The Poc Systems are the toughest, yet most breathable keep pads I have owned. Starting with old hard plastic FOX way back, then 661s, then the Gforms. The contact area is kevlar, while the backing material is a stretchy canvas like.

Every knee pad (or any armor) is going to be warmer than nothing.


----------



## iliveonnitro (Jul 9, 2005)

I can't recommend the IXS flow evo+. The front protection is good and it's pretty comfortable (been using it for 2 years, now), but the lack of side-knee protection is a problem:

https://cacao-cm.info/img/21f795ed7e38b02f5540507570eb5d8d.jpg

Most crashes don't actually have you landing on the front of the knee pad. It's often at an angle, which these don't perform well. I'm actually nursing a knee injury right now because I landed off-center from my kneecap.


----------



## cassieno (Apr 28, 2011)

I have crashed many times with the IXS Flow Evo+ and they do a really good job when you are kneeing the ground. 

I agree that they don't have great side protection, but it's all a trade off. Side protection makes for bulkier pads. Just depends on what type of ride you are on.


----------



## eatdrinkride (Jun 15, 2005)

Man, the POC system pads are on sale for $119 at evo.com right now. I'm tempted to pull the trigger but I ride in Phoenix and I'm really looking for super comfortable pads for pedaling in.
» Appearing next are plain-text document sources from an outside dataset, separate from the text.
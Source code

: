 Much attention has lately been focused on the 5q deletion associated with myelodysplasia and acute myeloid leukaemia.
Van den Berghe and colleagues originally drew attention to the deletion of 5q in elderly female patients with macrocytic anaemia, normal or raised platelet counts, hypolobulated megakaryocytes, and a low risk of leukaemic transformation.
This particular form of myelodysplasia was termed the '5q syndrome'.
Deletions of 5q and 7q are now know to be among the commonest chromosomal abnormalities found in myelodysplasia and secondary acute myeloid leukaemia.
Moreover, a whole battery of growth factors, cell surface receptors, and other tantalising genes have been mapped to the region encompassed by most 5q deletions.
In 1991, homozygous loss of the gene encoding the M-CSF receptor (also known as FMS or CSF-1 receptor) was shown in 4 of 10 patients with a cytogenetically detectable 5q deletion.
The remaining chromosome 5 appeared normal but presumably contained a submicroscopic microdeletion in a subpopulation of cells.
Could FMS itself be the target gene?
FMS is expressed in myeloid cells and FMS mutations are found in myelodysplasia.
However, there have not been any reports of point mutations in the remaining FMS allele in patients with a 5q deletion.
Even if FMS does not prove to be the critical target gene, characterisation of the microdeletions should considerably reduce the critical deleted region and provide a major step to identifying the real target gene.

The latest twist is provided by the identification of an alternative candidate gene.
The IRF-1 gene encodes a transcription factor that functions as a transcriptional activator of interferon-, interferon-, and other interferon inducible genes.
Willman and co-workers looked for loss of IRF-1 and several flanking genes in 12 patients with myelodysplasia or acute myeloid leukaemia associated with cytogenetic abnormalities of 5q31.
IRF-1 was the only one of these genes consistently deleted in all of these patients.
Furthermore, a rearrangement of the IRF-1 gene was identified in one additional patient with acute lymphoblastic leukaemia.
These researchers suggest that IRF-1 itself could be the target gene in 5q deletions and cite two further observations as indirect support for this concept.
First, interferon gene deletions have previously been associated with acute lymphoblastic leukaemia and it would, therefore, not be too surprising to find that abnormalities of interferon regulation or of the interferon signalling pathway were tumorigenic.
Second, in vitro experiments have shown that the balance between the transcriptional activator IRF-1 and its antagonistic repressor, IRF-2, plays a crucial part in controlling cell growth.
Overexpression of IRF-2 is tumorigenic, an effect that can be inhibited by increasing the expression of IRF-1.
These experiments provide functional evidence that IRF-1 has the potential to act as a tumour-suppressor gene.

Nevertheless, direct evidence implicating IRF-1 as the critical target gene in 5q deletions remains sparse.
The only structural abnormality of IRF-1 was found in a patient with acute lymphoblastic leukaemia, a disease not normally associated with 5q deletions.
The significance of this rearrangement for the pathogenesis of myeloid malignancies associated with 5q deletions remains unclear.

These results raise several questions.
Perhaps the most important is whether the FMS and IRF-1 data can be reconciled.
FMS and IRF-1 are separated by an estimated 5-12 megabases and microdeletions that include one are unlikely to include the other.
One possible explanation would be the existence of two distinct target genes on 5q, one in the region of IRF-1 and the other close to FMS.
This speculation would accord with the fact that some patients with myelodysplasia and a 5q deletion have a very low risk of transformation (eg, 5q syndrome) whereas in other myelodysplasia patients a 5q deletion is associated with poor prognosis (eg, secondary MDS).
Not sure how they compare to the Leatt airflex pro or the IXS stuff in terms of hot weather riding.


----------



## Losvar (Mar 21, 2016)

ION K-Pact Zip are the best knee pads I've tried so far, prefer them over my POC VPD 2.0, TLD sleeve pads I can't remember the name of, IXS Carve, Sweet Protection Bearsuit Pro and 100% Fortis.
They have zippers, so they are easy to take on or off with shoes on, yet very comfortable to pedal in, not too warm to use in the summer here, though I do live a bit above the arctic circle so you might feel different depending on the climate.
I've had many crashes and they done a very good job in protecting my knees.
I feel these tick all the boxes; comfort, protection, fit and ease of use due to the zippers.

Edit: https://enduro-mtb.com/en/best-heavy-duty-knee-pads-can-buy/2/


----------